Raw data
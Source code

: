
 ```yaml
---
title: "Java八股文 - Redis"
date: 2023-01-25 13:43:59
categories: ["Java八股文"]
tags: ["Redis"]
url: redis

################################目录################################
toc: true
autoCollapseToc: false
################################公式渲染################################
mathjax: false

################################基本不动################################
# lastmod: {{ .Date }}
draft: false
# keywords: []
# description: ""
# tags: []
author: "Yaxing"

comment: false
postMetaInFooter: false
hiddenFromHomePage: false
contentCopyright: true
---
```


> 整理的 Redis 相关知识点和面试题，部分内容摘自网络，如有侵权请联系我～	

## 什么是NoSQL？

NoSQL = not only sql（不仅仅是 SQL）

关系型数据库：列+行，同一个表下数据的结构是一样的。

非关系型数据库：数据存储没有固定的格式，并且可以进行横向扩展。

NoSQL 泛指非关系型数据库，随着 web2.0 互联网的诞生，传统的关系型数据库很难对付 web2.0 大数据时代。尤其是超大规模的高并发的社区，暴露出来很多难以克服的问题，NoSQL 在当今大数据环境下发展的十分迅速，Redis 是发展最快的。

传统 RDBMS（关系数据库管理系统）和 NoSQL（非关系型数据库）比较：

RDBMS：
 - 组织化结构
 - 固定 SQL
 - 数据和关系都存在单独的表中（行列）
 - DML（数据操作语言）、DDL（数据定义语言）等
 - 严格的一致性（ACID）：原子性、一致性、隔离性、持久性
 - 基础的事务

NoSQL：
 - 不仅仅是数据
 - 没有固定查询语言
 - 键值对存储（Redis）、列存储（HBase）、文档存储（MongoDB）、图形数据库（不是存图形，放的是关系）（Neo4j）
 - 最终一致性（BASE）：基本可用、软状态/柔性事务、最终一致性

The task
Wherever the string "false" appears in the entries above, list that line.

Answer section
autoCollapseToc: false
mathjax: false
draft: false
comment: false
postMetaInFooter: false
hiddenFromHomePage: false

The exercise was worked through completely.